There’s a land office business these days explaining why Barack Obama sucks. Aaron David Miller takes to the pages of the LA Times today and, after a long bit of throat clearing about the greatness of Washington, Lincoln, and FDR, he proposes this explanation for Obama’s lack thereof:
First, he was convinced that the country was so badly served by his Republican predecessor that most Americans understood the need for sweeping change and were prepared to support it. Second, he misread his crisis: the recession….Finally, unlike some of his predecessors who grounded change in values that many Americans found familiar and functional, Obama hasn’t found a unifying message situated in an American experience that is universally shared.
….Obama may have had no choice but to introduce a large stimulus bill to stop the economic bleeding, but healthcare reform (and the way it was done) represented an overreach and stressed a political system that was already dysfunctional. It also convinced many, however unfairly, that he was a man of the left and a big-spending liberal to boot.
….Americans aren’t so much looking for great presidents, big ideas or historic transformations. They want satisfaction on mundane matters such as prosperity, keeping Americans safe from terrorist attacks and an end to the roller-coaster ride of partisanship, name-calling and celebrity politics that is Washington today.
Is this such a sophisticated argument that I don’t get it? Or just plain dumb? In order to attain greatness, Obama needed to understand that the country wasn’t in the mood for greatness and just wanted him to focus on mundane matters? WTF?
Look: Obama passed a huge stimulus package, a historic healthcare bill, a pretty serviceable financial reform bill, has withdrawn 100,000 troops from Iraq, negotiated the New START treaty with Russia, made some decent progress on education reform and Pentagon procurement, and appears to be on track to repeal DADT. A terrible economy has hurt his fortunes, but let’s face facts: Republicans and centrist Democrats wouldn’t have allowed him to do anything more about this even if he’d wanted to. And in any case, as plenty of people have pointed out, Obama’s popularity is actually nearly identical to that of most other modern presidents at this point in their presidencies:
I don’t really understand where this general strain of writing comes from. Obviously Obama came into office with high expectations, but were there really a lot of people who expected him to be the second coming of FDR? If there were, I sure wasn’t reading them. The plain, boring fact is that Obama, like all presidents, is constrained by circumstances and by Congress, and he just hasn’t had the Congress to do much more than he’s done. FDR and LBJ won landslide victories and enjoyed enormous congressional majorities. By contrast, Jimmy Carter, Ronald Reagan, and Bill Clinton won solid victories and had sizeable congressional majorities (though only in the Senate for Reagan). That’s who Obama should be compared to, and on that score he shapes up pretty well: clearly better than Carter and Clinton and quite possibly the equal of Reagan. (We’ll know for sure in another six years.)

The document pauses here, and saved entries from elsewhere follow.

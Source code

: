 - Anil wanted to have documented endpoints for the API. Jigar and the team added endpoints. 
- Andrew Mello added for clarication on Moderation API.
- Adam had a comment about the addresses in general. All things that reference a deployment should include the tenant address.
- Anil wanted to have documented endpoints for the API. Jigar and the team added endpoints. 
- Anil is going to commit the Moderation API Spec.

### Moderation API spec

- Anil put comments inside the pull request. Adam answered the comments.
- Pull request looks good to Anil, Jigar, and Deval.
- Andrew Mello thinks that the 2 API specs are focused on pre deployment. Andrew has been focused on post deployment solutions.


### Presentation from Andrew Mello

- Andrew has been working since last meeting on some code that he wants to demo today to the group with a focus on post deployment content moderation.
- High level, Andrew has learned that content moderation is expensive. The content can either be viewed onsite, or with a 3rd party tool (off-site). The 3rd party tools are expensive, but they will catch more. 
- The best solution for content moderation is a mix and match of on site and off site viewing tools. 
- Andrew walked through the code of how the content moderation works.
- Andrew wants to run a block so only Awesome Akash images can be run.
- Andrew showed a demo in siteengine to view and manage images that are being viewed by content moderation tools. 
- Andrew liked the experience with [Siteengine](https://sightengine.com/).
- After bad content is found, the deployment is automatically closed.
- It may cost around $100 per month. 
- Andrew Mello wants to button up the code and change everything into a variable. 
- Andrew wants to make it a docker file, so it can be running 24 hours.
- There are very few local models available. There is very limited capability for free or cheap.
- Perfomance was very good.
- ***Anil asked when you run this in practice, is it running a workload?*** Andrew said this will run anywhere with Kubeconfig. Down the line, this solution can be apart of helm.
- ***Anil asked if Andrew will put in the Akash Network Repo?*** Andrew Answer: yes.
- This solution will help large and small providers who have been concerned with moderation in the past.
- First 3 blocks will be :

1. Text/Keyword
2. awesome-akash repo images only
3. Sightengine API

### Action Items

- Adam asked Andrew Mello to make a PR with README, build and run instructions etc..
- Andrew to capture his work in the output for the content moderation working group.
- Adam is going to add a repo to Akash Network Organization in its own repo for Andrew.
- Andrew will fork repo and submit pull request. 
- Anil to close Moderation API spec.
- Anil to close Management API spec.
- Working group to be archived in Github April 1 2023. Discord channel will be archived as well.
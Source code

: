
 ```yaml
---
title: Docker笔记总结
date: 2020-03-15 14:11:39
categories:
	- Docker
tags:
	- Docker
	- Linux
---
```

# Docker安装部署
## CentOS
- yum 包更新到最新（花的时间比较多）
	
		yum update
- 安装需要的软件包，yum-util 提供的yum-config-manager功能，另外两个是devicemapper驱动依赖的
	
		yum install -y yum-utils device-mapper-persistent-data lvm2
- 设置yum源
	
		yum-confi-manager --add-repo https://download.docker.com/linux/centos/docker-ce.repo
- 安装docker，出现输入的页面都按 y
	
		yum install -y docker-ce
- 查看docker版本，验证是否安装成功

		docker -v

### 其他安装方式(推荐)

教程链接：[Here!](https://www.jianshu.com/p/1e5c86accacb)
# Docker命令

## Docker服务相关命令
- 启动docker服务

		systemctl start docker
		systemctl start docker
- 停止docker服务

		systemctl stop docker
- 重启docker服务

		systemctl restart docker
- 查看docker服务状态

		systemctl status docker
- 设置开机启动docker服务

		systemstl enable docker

There are plenty of things I wish Obama had done differently. I wish he’d pushed harder for transformative financial reform. I wish he hadn’t escalated the war in Afghanistan. I wish he hadn’t reappointed Ben Bernanke. I wish his record on civil liberties were better. I wish he’d use his undeniable rhetorical gifts to really sell a liberal vision to the American public, the way Reagan sold a conservative one.1 But this is real life, and no president does everything his supporters want him to do. By any measure aside from having your face sculpted on Mount Rushmore, Obama’s had a pretty good run so far. It’s crazy to pretend otherwise.
1I wish he’d pushed harder for a climate change bill too, but honestly, I don’t blame him much for this. Congressional support just flatly wasn’t there for anything even remotely ambitious, and there’s not much point in banging your head against a brick wall. For now, I’ll judge him by what the EPA ends up doing.